竹田たけだ川左岸に位置し、標高八三―八五メートルの埋没段丘および扇状地に立地する遺跡。七日市・野上野のこの遺跡、春日・七日市遺跡と呼称した場合がある。旧石器時代後期後半、弥生前期―古墳時代前期初頭、奈良―平安時代にまたがる集落遺跡で、昭和五五年(一九八〇)に発見された。南北五〇〇メートル・東西四〇〇メートル程度の広がりを有する。

〔旧石器時代〕

昭和五六年の第一次調査では十数点の旧石器の出土が知られていた。第二次調査は同五九年・同六〇年に実施され、調査区北西半の約六〇〇〇平方メートルの範囲から、旧石器時代後期の遺構遺物が検出された。
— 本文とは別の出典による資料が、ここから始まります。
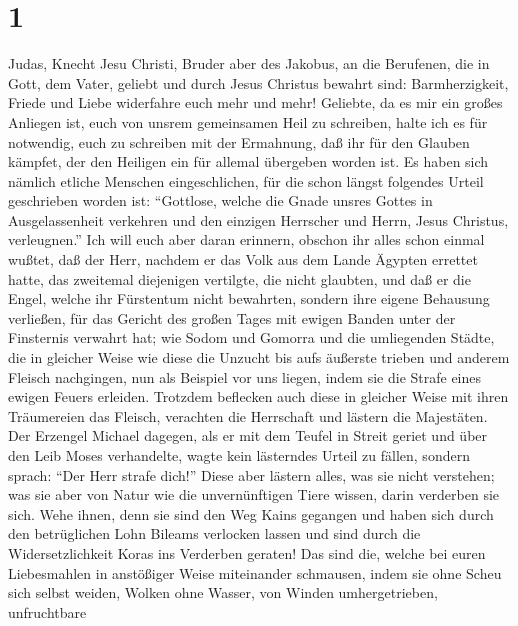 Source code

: \hypertarget{section}{%
\section{1}\label{section}}

 Judas, Knecht Jesu Christi, Bruder aber des Jakobus, an
die Berufenen, die in Gott, dem Vater, geliebt und durch Jesus Christus
bewahrt sind:  Barmherzigkeit, Friede und Liebe widerfahre
euch mehr und mehr!  Geliebte, da es mir ein großes
Anliegen ist, euch von unsrem gemeinsamen Heil zu schreiben, halte ich
es für notwendig, euch zu schreiben mit der Ermahnung, daß ihr für den
Glauben kämpfet, der den Heiligen ein für allemal übergeben worden ist.
 Es haben sich nämlich etliche Menschen eingeschlichen,
für die schon längst folgendes Urteil geschrieben worden ist:
``Gottlose, welche die Gnade unsres Gottes in Ausgelassenheit verkehren
und den einzigen Herrscher und Herrn, Jesus Christus, verleugnen.''
 Ich will euch aber daran erinnern, obschon ihr alles
schon einmal wußtet, daß der Herr, nachdem er das Volk aus dem Lande
Ägypten errettet hatte, das zweitemal diejenigen vertilgte, die nicht
glaubten,  und daß er die Engel, welche ihr Fürstentum
nicht bewahrten, sondern ihre eigene Behausung verließen, für das
Gericht des großen Tages mit ewigen Banden unter der Finsternis verwahrt
hat;  wie Sodom und Gomorra und die umliegenden Städte,
die in gleicher Weise wie diese die Unzucht bis aufs äußerste trieben
und anderem Fleisch nachgingen, nun als Beispiel vor uns liegen, indem
sie die Strafe eines ewigen Feuers erleiden.  Trotzdem
beflecken auch diese in gleicher Weise mit ihren Träumereien das
Fleisch, verachten die Herrschaft und lästern die Majestäten.
 Der Erzengel Michael dagegen, als er mit dem Teufel in
Streit geriet und über den Leib Moses verhandelte, wagte kein lästerndes
Urteil zu fällen, sondern sprach: ``Der Herr strafe dich!''
 Diese aber lästern alles, was sie nicht verstehen; was
sie aber von Natur wie die unvernünftigen Tiere wissen, darin verderben
sie sich.  Wehe ihnen, denn sie sind den Weg Kains
gegangen und haben sich durch den betrüglichen Lohn Bileams verlocken
lassen und sind durch die Widersetzlichkeit Koras ins Verderben geraten!
 Das sind die, welche bei euren Liebesmahlen in
anstößiger Weise miteinander schmausen, indem sie ohne Scheu sich selbst
weiden, Wolken ohne Wasser, von Winden umhergetrieben, unfruchtbare
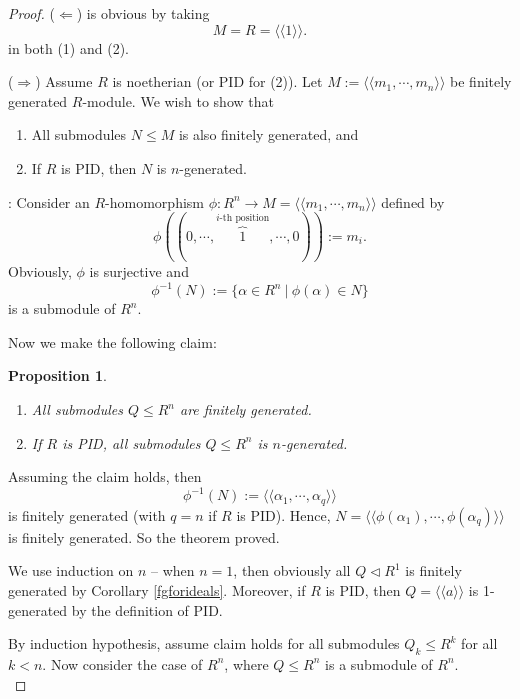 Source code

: \documentclass[11pt,openany]{book}
\theoremstyle{plain}
\newtheorem{claim}[claim]{Proposition}
\theoremstyle{definition}
\theoremstyle{remark}
\begin{document}
\begin{proof}
    ($\Leftarrow$) is obvious by taking
    $$M=R=\langle\langle 1\rangle\rangle.$$
    in both (1) and (2).

    \medskip
    ($\Rightarrow$) Assume $R$ is noetherian (or PID for (2)). Let $M:=\langle\langle m_1,\cdots,m_n\rangle\rangle$ be finitely generated $R$-module. We wish to show that 
    \begin{enumerate}
        \item All submodules $N\leq M$ is also finitely generated, and 
        \item If $R$ is PID, then $N$ is $n$-generated.
    \end{enumerate}
    

    : Consider an $R$-homomorphism $\phi:R^n\to M = \langle\langle m_1,\cdots,m_n\rangle\rangle$ defined by
    $$\phi((0,\cdots,\overbrace{1}^{i\text{-th position}},\cdots,0)):=m_i.$$
    Obviously, $\phi$ is surjective and
    $$\phi^{-1}(N):=\{\alpha\in R^n \ |\ \phi(\alpha)\in N\}$$
    is a submodule of $R^n$.
    
    \medskip
    Now we make the following claim:
    \begin{claim}\
        \begin{enumerate}
            \item All submodules $Q \leq R^n$ are finitely generated.
            \item If $R$ is PID, all submodules $Q\leq R^n$ is $n$-generated.
        \end{enumerate}
    \end{claim}
    Assuming the claim holds, then 
    $$\phi^{-1}(N):=\langle\langle\alpha_1,\cdots,\alpha_q\rangle\rangle$$ 
    is finitely generated (with $q=n$ if $R$ is PID). Hence, $N=\langle\langle\phi(\alpha_1),\cdots,\phi(\alpha_q)\rangle\rangle$
    is finitely generated. So the theorem proved.

    \bigskip
    We use induction on $n$ -- when $n=1$, then obviously all $Q\lhd R^1$ is finitely generated by Corollary \ref{fgforideals}. Moreover, if $R$ is PID, then $Q=\langle\langle a\rangle\rangle$ is 1-generated by the definition of PID.

    \medskip
    By induction hypothesis, assume claim holds for all submodules $Q_k\leq R^k$ for all $k<n$. Now consider the case of $R^n$, where $Q\leq R^n$ is a submodule of $R^n$. \\
    

\end{proof}
\end{document}
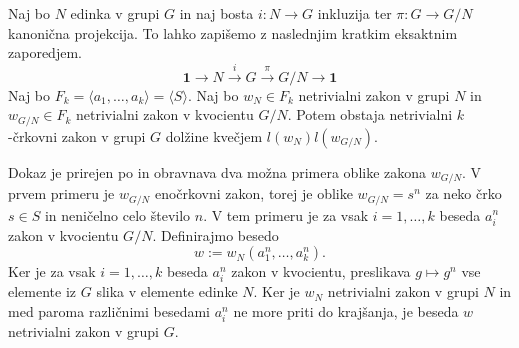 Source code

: \begin{lema}\label{lem_razsiritvena_lema}
    Naj bo $N$ edinka v grupi $G$ in naj bosta $i : N \to G$ inkluzija ter $\pi : G \to G / N$ kanonična projekcija. To lahko zapišemo z naslednjim kratkim eksaktnim zaporedjem. \begin{equation*}
        \mathbf{1} \to N \xrightarrow{i} G \xrightarrow{\pi} G / N \to  \mathbf{1}  
    \end{equation*}  
    Naj bo $F_k = \langle a_1, \ldots, a_k \rangle  = \langle S \rangle$. Naj bo $w_N \in F_k$ netrivialni zakon v grupi $N$ in $w_{ G / N} \in  F_k$ netrivialni zakon v kvocientu $G / N$. 
    Potem obstaja netrivialni $k$-črkovni zakon v grupi $G$ dolžine kvečjem $l(w_N) l( w_{ G / N } )$.
\end{lema}
\begin{dokaz}
    Dokaz je prirejen po \cite[str.~10]{Schneider_2016} in obravnava dva možna primera oblike zakona $w_{ G / N }$. 
     V prvem primeru je $w_{ G / N }$ enočrkovni zakon, torej je oblike $w_{G / N} = s^{n}$ za neko črko $s \in S$ in neničelno celo število $n$. V tem primeru je za vsak $i = 1, \ldots, k$ beseda $a_i^n$ zakon v kvocientu $G / N$. Definirajmo besedo \begin{equation*}
        w := w_N(a_1^{n}, \ldots, a_{k}^{n}).
        \end{equation*}  
        Ker je za vsak $i = 1, \ldots, k$ beseda $a_i^n$ zakon v kvocientu, preslikava $g \mapsto g^n$ vse elemente iz $G$ slika v elemente edinke $N$. Ker je $w_N$ netrivialni zakon v grupi $N$ in med paroma različnimi besedami $a_i^n$ ne more priti do krajšanja,
        je beseda $w$ netrivialni zakon v grupi $G$.
        

\end{dokaz}
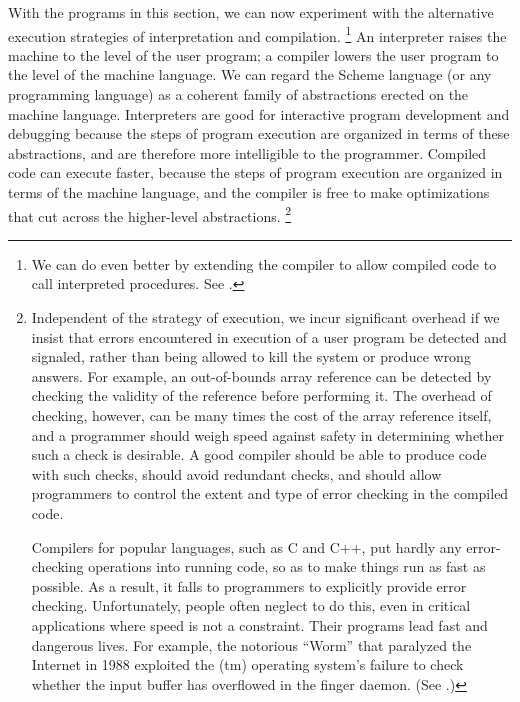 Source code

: With the programs in this section, we can now experiment with the alternative execution strategies of interpretation and compilation.%
\footnote{
	We can do even better by extending the compiler to allow compiled code to call interpreted procedures.
	See .
}
An interpreter raises the machine to the level of the user program;
a compiler lowers the user program to the level of the machine language.
We can regard the Scheme language (or any programming language) as a coherent family of abstractions erected on the machine language.
Interpreters are good for interactive program development and debugging because the steps of program execution are organized in terms of these abstractions, and are therefore more intelligible to the programmer.
Compiled code can execute faster, because the steps of program execution are organized in terms of the machine language, and the compiler is free to make optimizations that cut across the higher-level abstractions.%
\footnote{
	Independent of the strategy of execution, we incur significant overhead if we insist that errors encountered in execution of a user program be detected and signaled, rather than being allowed to kill the system or produce wrong answers.
	For example, an out-of-bounds array reference can be detected by checking the validity of the reference before performing it.
	The overhead of checking, however, can be many times the cost of the array reference itself, and a programmer should weigh speed against safety in determining whether such a check is desirable.
	A good compiler should be able to produce code with such checks, should avoid redundant checks, and should allow programmers to control the extent and type of error checking in the compiled code.

	Compilers for popular languages, such as C and C++, put hardly any error-checking operations into running code, so as to make things run as fast as possible.
	As a result, it falls to programmers to explicitly provide error checking.
	Unfortunately, people often neglect to do this, even in critical applications where speed is not a constraint.
	Their programs lead fast and dangerous lives.
	For example, the notorious “Worm” that paralyzed the Internet in 1988 exploited the (tm) operating system’s failure to check whether the input buffer has overflowed in the finger daemon.
	(See .)
}

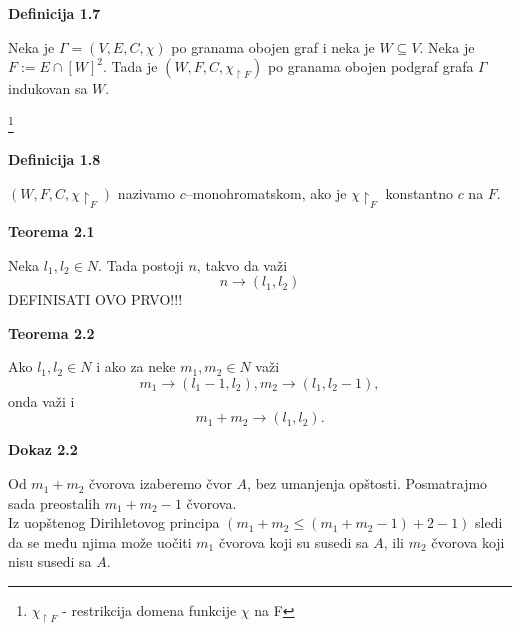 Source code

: \documentclass[12pt,a4paper]{article}
\newcommand\blfootnote[1]{%
  \begingroup
  \renewcommand\thefootnote{}\footnote{#1}%
  \addtocounter{footnote}{-1}%
  \endgroup
}
\begin{document}
	\begin{mdframed}

	{\noindent\fontsize{12pt}{12pt}\textbf{Definicija 1.7}}
	\vspace{0.5em}

	\noindent Neka je $\Gamma = (V, E, C, \chi)$ po granama obojen graf i neka je $W \subseteq V$. 
	Neka je $F := E \cap [W]^{2}$.
	Tada je $(W , F, C, \chi_{\upharpoonright F})$  po granama obojen podgraf grafa $\Gamma$ indukovan sa $W$.
	\end{mdframed}
	\vspace{0.5em}

\blfootnote{$ \chi_{\upharpoonright F}$ - restrikcija domena funkcije $\chi$ na F}

	\begin{mdframed}
	{\noindent\fontsize{12pt}{12pt}\textbf{Definicija 1.8}}
	\vspace{0.5em}

	\noindent 	$(W , F, C, \chi\upharpoonright_{F})$ nazivamo $c$–monohromatskom, ako je $\chi\upharpoonright_{F}$ konstantno $c$ na $F$.
	\end{mdframed}
	\vspace{0.5em}


	

	{\noindent\fontsize{12pt}{12pt}\textbf{Teorema 2.1}}
	\vspace{0.5em}

	\noindent	Neka $l_{1}, l_{2} \in N$. Tada postoji $n$, takvo da važi
	\[n \rightarrow (l_{1}, l_{2})\] DEFINISATI OVO PRVO!!!
	\vspace{1.5em}\

	{\noindent\fontsize{12pt}{12pt}\textbf{Teorema 2.2}}
	\vspace{0.5em}

	\noindent	Ako $l_{1}, l_{2} \in N$ i ako za neke $m_{1}, m_{2} \in N$ važi	
	\[m_{1} \rightarrow (l_{1}-1, l_{2}), m_{2} \rightarrow (l_{1}, l_{2}-1) ,\]
	onda važi i
	\[m_{1} + m_{2} \rightarrow (l_{1}, l_{2}).\]
	\vspace{1.5em}

	{\noindent\fontsize{12pt}{12pt}\textbf{Dokaz 2.2}}
	\vspace{0.5em}

	\noindent	Od $m_{1}+m_{2}$ čvorova izaberemo čvor $A$, bez umanjenja opštosti. Posmatrajmo sada preostalih $m_1+m_2-1$ čvorova.\\ Iz uopštenog Dirihletovog principa $(m_{1}+m_{2} \leq (m_{1}+m_{2}-1)+2-1)$ sledi da se
	među njima može uočiti $m_1$ čvorova koji su susedi sa $A$, ili $m_2$ čvorova koji nisu susedi sa $A$.\\
	
\end{document}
弥生時代の遺物包含層となっている「クロボク」層下には、漸移層を経て橙色の姶良Tn火山灰層が約二〇センチの厚さで堆積している。遺構・遺物は火山灰下の灰白色シルト層中から検出され、層位的検討から三面の文化層が識別された。三面のうち下位の第I文化層で一ヵ所、中位の第II文化層で九ヵ所、上位の第III文化層で一ヵ所の石器集中部ないしはブロック群が検出された。第I文化層では一ヵ所のブロックから一一点の遺物、第II文化層では四二ブロックから一千九八二点の遺物が出土した。